2 steamed 2 lb lobsters
1-2 lbs of steamed mussels
Choux Pastry (recipe follows)
1/3 LB of Gruyère cheese cut into 1/4 inch cubes
1/2-3/4 teaspoon of freshly ground pepper
1 large egg
Add cheese cubes and black pepper to the pastry and combine well.
With a tablespoon, scoop and shape 1 3/4 inch balls of dough and place evenly on parchment paper on a baking sheet.
Beat the egg with 1 teaspoon of cold water and brush this egg wash over the dough balls. Bake in a 400 degree oven for 19-21 minutes on center rack. Shut off oven and let them sit for 8-12 minutes, till slightly golden brown.
Drizzle the lobster and pastry with melted butter (french butter if you can find it) infused with Herbs De Province.
Place opened mussels around pastry as in picture and drizzle hot butter mixture over the mussels in the shell.
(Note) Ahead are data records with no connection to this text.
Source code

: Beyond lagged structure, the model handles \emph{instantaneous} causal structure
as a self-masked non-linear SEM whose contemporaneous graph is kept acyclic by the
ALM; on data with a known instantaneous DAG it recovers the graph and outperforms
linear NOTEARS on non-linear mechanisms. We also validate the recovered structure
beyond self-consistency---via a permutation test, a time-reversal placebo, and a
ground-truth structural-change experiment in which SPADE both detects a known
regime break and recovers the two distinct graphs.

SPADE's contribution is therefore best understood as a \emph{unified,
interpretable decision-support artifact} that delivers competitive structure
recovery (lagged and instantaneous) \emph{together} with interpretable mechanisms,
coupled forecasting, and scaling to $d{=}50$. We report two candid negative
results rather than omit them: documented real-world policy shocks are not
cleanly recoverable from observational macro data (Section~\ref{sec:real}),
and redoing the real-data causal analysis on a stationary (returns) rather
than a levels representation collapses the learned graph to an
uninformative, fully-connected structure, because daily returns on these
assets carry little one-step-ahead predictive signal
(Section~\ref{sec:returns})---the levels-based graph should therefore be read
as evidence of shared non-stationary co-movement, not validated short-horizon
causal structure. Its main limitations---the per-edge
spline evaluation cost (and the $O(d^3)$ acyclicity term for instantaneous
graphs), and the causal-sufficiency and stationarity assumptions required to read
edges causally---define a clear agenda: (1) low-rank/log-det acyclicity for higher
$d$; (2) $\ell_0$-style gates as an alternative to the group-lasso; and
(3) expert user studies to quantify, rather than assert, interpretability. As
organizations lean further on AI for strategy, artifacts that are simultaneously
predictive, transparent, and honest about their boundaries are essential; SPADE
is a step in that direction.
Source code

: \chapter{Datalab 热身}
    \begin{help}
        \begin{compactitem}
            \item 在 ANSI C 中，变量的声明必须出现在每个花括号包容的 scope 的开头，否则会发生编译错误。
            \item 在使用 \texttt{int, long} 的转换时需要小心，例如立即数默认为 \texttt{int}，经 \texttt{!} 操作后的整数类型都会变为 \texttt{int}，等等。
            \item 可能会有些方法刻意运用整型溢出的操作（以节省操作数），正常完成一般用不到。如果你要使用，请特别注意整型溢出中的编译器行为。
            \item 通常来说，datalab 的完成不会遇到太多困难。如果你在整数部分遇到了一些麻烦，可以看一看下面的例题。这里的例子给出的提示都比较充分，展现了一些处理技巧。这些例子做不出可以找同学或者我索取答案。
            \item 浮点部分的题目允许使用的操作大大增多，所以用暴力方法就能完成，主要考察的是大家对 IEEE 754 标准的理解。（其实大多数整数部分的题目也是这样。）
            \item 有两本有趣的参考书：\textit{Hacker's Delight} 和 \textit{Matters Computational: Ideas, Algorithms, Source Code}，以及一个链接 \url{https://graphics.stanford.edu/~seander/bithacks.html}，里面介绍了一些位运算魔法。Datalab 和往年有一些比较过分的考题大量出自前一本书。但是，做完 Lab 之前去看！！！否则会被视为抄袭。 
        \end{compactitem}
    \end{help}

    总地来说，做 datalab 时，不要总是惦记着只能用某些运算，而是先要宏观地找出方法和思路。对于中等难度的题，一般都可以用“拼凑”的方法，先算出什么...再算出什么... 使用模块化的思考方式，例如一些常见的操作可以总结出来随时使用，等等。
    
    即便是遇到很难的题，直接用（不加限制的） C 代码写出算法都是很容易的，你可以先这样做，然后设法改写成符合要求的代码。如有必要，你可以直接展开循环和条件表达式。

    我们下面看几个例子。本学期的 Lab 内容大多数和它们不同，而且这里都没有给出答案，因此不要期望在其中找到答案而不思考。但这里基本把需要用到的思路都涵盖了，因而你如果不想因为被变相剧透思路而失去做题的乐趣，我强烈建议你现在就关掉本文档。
Pâte à Choux (Choux Pasty)
6 tablespoons of butter
1 teaspoon of salt
4 large eggs at room tempurature
1 large pinch of nutmeg
1 cup and 2 tablespoons of flour
Combine salt, nutmeg, butter and one cup of water in at least a 12 inch pan and bring to a boil on a medium heat. Turn off heat, stir and add flour. Stir with a wooden spoon until well mixed. Turn the heat back on low and stir until the batter dries out a bit. Remove from the stove and add the 4 eggs, one at a time, mixing well making sure each egg is mixed in before adding the next.